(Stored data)
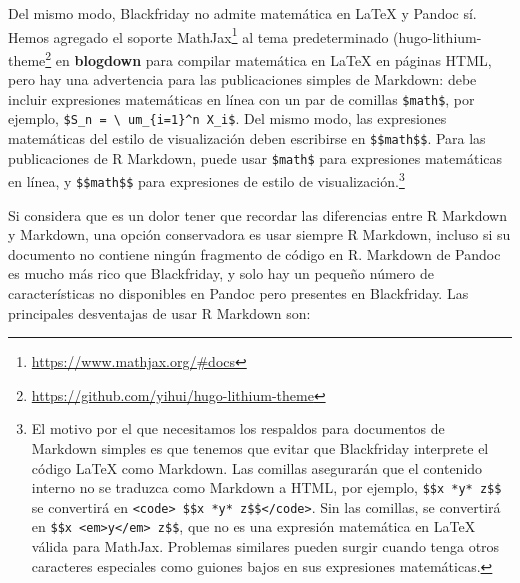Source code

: \documentclass[12pt,]{krantz}
\renewcommand{\href}[2]{#2\footnote{\url{#1}}}
\theoremstyle{definition}
\theoremstyle{definition}
\theoremstyle{definition}
\theoremstyle{remark}
\begin{document}
Del mismo modo, Blackfriday no admite matemática en LaTeX y Pandoc sí.
Hemos agregado el soporte \href{https://www.mathjax.org/\#docs}{MathJax}
 al tema predeterminado
(\href{https://github.com/yihui/hugo-lithium-theme}{hugo-lithium-theme}
en \textbf{blogdown} para compilar matemática en LaTeX en páginas HTML,
pero hay una advertencia para las publicaciones simples de Markdown:
debe incluir expresiones matemáticas en línea con un par de comillas
\texttt{\textasciigrave{}\$math\$\textasciigrave{}}, por ejemplo,
\texttt{\textasciigrave{}\$S\_n\ =\ \textbackslash{}\ um\_\{i=1\}\^{}n\ X\_i\$\textasciigrave{}}.
Del mismo modo, las expresiones matemáticas del estilo de visualización
deben escribirse en
\texttt{\textasciigrave{}\$\$math\$\$\textasciigrave{}}. Para las
publicaciones de R Markdown, puede usar \texttt{\$math\$} para
expresiones matemáticas en línea, y \texttt{\$\$math\$\$} para
expresiones de estilo de visualización.\footnote{El motivo por el que
  necesitamos los respaldos para documentos de Markdown simples es que
  tenemos que evitar que Blackfriday interprete el código LaTeX como
  Markdown. Las comillas asegurarán que el contenido interno no se
  traduzca como Markdown a HTML, por ejemplo,
  \texttt{\textasciigrave{}\$\$x\ *y*\ z\$\$\textasciigrave{}} se
  convertirá en
  \texttt{\textless{}code\textgreater{}\ \$\$x\ *y*\ z\$\$\textless{}/code\textgreater{}}.
  Sin las comillas, se convertirá en
  \texttt{\$\$x\ \textless{}em\textgreater{}y\textless{}/em\textgreater{}\ z\$\$},
  que no es una expresión matemática en LaTeX válida para MathJax.
  Problemas similares pueden surgir cuando tenga otros caracteres
  especiales como guiones bajos en sus expresiones matemáticas.}

Si considera que es un dolor tener que recordar las diferencias entre R
Markdown y Markdown, una opción conservadora es usar siempre R Markdown,
incluso si su documento no contiene ningún fragmento de código en R.
Markdown de Pandoc es mucho más rico que Blackfriday, y solo hay un
pequeño número de características no disponibles en Pandoc pero
presentes en Blackfriday. Las principales desventajas de usar R Markdown
son:
\end{document}
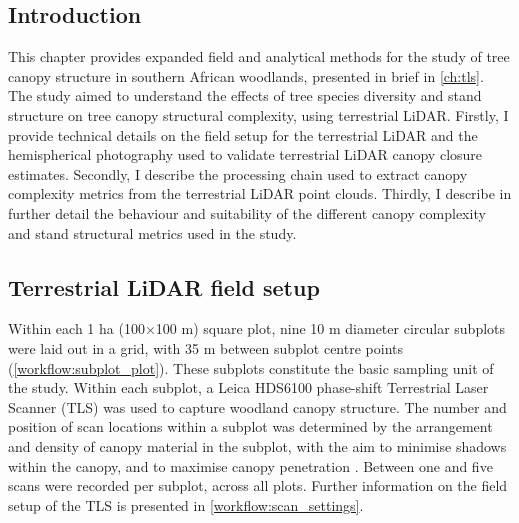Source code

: \begin{refsection}





\chapter[\chaptertitle]{\chaptertitle}
\label{ch:workflow}

\section{Introduction}

This chapter provides expanded field and analytical methods for the study of tree canopy structure in southern African woodlands, presented in brief in \autoref{ch:tls}. The study aimed to understand the effects of tree species diversity and stand structure on tree canopy structural complexity, using terrestrial LiDAR. Firstly, I provide technical details on the field setup for the terrestrial LiDAR and the hemispherical photography used to validate terrestrial LiDAR canopy closure estimates. Secondly, I describe the processing chain used to extract canopy complexity metrics from the terrestrial LiDAR point clouds. Thirdly, I describe in further detail the behaviour and suitability of the different canopy complexity and stand structural metrics used in the study.

\section{Terrestrial LiDAR field setup}

Within each 1 ha (100$\times$100 m) square plot, nine 10 m diameter circular subplots were laid out in a grid, with 35 m between subplot centre points (\autoref{workflow:subplot_plot}). These subplots constitute the basic sampling unit of the study. Within each subplot, a Leica HDS6100 phase-shift Terrestrial Laser Scanner (TLS) was used to capture woodland canopy structure. The number and position of scan locations within a subplot was determined by the arrangement and density of canopy material in the subplot, with the aim to minimise shadows within the canopy, and to maximise canopy penetration \citep{Beland2021b}. Between one and five scans were recorded per subplot, across all plots. Further information on the field setup of the TLS is presented in \autoref{workflow:scan_settings}.


\end{refsection}
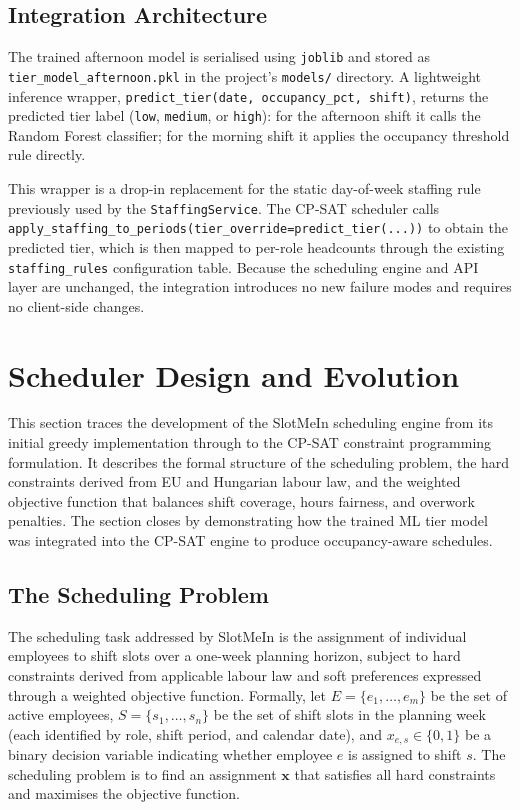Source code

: \documentclass[12pt,a4paper,oneside]{article}
\begin{document}
\subsection{Integration Architecture}

The trained afternoon model is serialised using \texttt{joblib} and stored as \texttt{tier\_model\_afternoon.pkl} in the project's \texttt{models/} directory. A lightweight inference wrapper, \texttt{predict\_tier(date, occupancy\_pct, shift)}, returns the predicted tier label (\texttt{low}, \texttt{medium}, or \texttt{high}): for the afternoon shift it calls the Random Forest classifier; for the morning shift it applies the occupancy threshold rule directly.

This wrapper is a drop-in replacement for the static day-of-week staffing rule previously used by the \texttt{StaffingService}. The CP-SAT scheduler calls \texttt{apply\_staffing\_to\_periods(tier\_override=predict\_tier(...))} to obtain the predicted tier, which is then mapped to per-role headcounts through the existing \texttt{staffing\_rules} configuration table. Because the scheduling engine and API layer are unchanged, the integration introduces no new failure modes and requires no client-side changes.


\section{Scheduler Design and Evolution}
\label{sec:scheduler}

This section traces the development of the SlotMeIn scheduling engine from its initial greedy implementation through to the CP-SAT constraint programming formulation. It describes the formal structure of the scheduling problem, the hard constraints derived from EU and Hungarian labour law, and the weighted objective function that balances shift coverage, hours fairness, and overwork penalties. The section closes by demonstrating how the trained ML tier model was integrated into the CP-SAT engine to produce occupancy-aware schedules.

\subsection{The Scheduling Problem}

The scheduling task addressed by SlotMeIn is the assignment of individual employees to shift slots over a one-week planning horizon, subject to hard constraints derived from applicable labour law and soft preferences expressed through a weighted objective function. Formally, let $E = \{e_1, \ldots, e_m\}$ be the set of active employees, $S = \{s_1, \ldots, s_n\}$ be the set of shift slots in the planning week (each identified by role, shift period, and calendar date), and $x_{e,s} \in \{0, 1\}$ be a binary decision variable indicating whether employee $e$ is assigned to shift $s$. The scheduling problem is to find an assignment $\mathbf{x}$ that satisfies all hard constraints and maximises the objective function.
\end{document}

» **Directions for this task**: Please give back exactly the lines from the first line of the records above through the line containing "al tema predeterminado", only those and both included, with the pictures removed.

» **Result of this task**:
Source code

: \documentclass[12pt,]{krantz}
\renewcommand{\href}[2]{#2\footnote{\url{#1}}}
\theoremstyle{definition}
\theoremstyle{definition}
\theoremstyle{definition}
\theoremstyle{remark}
\begin{document}
Del mismo modo, Blackfriday no admite matemática en LaTeX y Pandoc sí.
Hemos agregado el soporte \href{https://www.mathjax.org/\#docs}{MathJax}
 al tema predeterminado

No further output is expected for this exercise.